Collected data
********

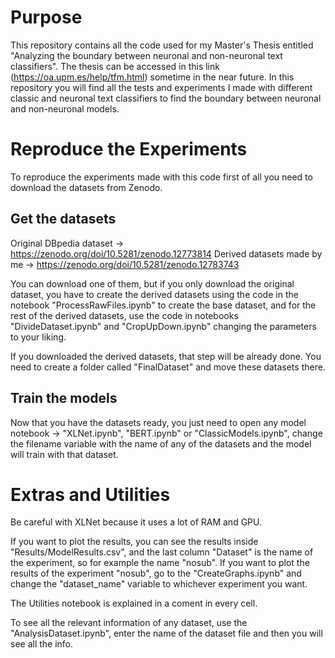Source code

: # Purpose
This repository contains all the code used for my Master's Thesis entitled "Analyzing the boundary between neuronal and non-neuronal text classifiers". The thesis can be accessed in this link (https://oa.upm.es/help/tfm.html) sometime in the near future.
In this repository you will find all the tests and experiments I made with different classic and neuronal text classifiers to find the boundary between neuronal and non-neuronal models.

# Reproduce the Experiments

To reproduce the experiments made with this code first of all you need to download the datasets from Zenodo.

## Get the datasets
Original DBpedia dataset -> https://zenodo.org/doi/10.5281/zenodo.12773814
Derived datasets made by me -> https://zenodo.org/doi/10.5281/zenodo.12783743

You can download one of them, but if you only download the original dataset, you have to create the derived datasets using the code in the notebook "ProcessRawFiles.ipynb" to create the base dataset, and for the rest of the derived datasets, use the code in notebooks "DivideDataset.ipynb" and "CropUpDown.ipynb" changing the parameters to your liking.

If you downloaded the derived datasets, that step will be already done. You need to create a folder called "FinalDataset" and move these datasets there.

## Train the models

Now that you have the datasets ready, you just need to open any model notebook -> "XLNet.ipynb", "BERT.ipynb" or "ClassicModels.ipynb", change the filename variable with the name of any of the datasets and the model will train with that dataset.

# Extras and Utilities

Be careful with XLNet because it uses a lot of RAM and GPU.

If you want to plot the results, you can see the results inside "Results/ModelResults.csv", and the last column "Dataset" is the name of the experiment, so for example the name "nosub". If you want to plot the results of the experiment "nosub", go to the "CreateGraphs.ipynb" and change the "dataset_name" variable to whichever experiment you want.

The Utilities notebook is explained in a coment in every cell.

To see all the relevant information of any dataset, use the "AnalysisDataset.ipynb", enter the name of the dataset file and then you will see all the info.
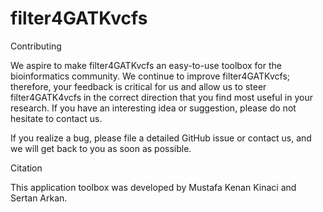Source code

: # filter4GATKvcfs

Contributing

We aspire to make filter4GATKvcfs an easy-to-use toolbox for the bioinformatics community. We continue to improve filter4GATKvcfs; therefore, your feedback is critical for us and allow us to steer filter4GATK4vcfs in the correct direction that you find most useful in your research. If you have an interesting idea or suggestion, please do not hesitate to contact us.

If you realize a bug, please file a detailed GitHub issue or contact us, and we will get back to you as soon as possible.

Citation

This application toolbox was developed by Mustafa Kenan Kinaci and Sertan Arkan.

********

— EXERCISE DIRECTIONS —
In your copy, exclude the pictures and repeat each entry above exactly.

— RESULT —
Source code

: # Purpose
This repository contains all the code used for my Master's Thesis entitled "Analyzing the boundary between neuronal and non-neuronal text classifiers". The thesis can be accessed in this link (https://oa.upm.es/help/tfm.html) sometime in the near future.
In this repository you will find all the tests and experiments I made with different classic and neuronal text classifiers to find the boundary between neuronal and non-neuronal models.

# Reproduce the Experiments

To reproduce the experiments made with this code first of all you need to download the datasets from Zenodo.

## Get the datasets
Original DBpedia dataset -> https://zenodo.org/doi/10.5281/zenodo.12773814
Derived datasets made by me -> https://zenodo.org/doi/10.5281/zenodo.12783743

You can download one of them, but if you only download the original dataset, you have to create the derived datasets using the code in the notebook "ProcessRawFiles.ipynb" to create the base dataset, and for the rest of the derived datasets, use the code in notebooks "DivideDataset.ipynb" and "CropUpDown.ipynb" changing the parameters to your liking.

If you downloaded the derived datasets, that step will be already done. You need to create a folder called "FinalDataset" and move these datasets there.

## Train the models

Now that you have the datasets ready, you just need to open any model notebook -> "XLNet.ipynb", "BERT.ipynb" or "ClassicModels.ipynb", change the filename variable with the name of any of the datasets and the model will train with that dataset.

# Extras and Utilities

Be careful with XLNet because it uses a lot of RAM and GPU.

If you want to plot the results, you can see the results inside "Results/ModelResults.csv", and the last column "Dataset" is the name of the experiment, so for example the name "nosub". If you want to plot the results of the experiment "nosub", go to the "CreateGraphs.ipynb" and change the "dataset_name" variable to whichever experiment you want.

The Utilities notebook is explained in a coment in every cell.

To see all the relevant information of any dataset, use the "AnalysisDataset.ipynb", enter the name of the dataset file and then you will see all the info.
Source code

: # filter4GATKvcfs

Contributing

We aspire to make filter4GATKvcfs an easy-to-use toolbox for the bioinformatics community. We continue to improve filter4GATKvcfs; therefore, your feedback is critical for us and allow us to steer filter4GATK4vcfs in the correct direction that you find most useful in your research. If you have an interesting idea or suggestion, please do not hesitate to contact us.

If you realize a bug, please file a detailed GitHub issue or contact us, and we will get back to you as soon as possible.

Citation

This application toolbox was developed by Mustafa Kenan Kinaci and Sertan Arkan.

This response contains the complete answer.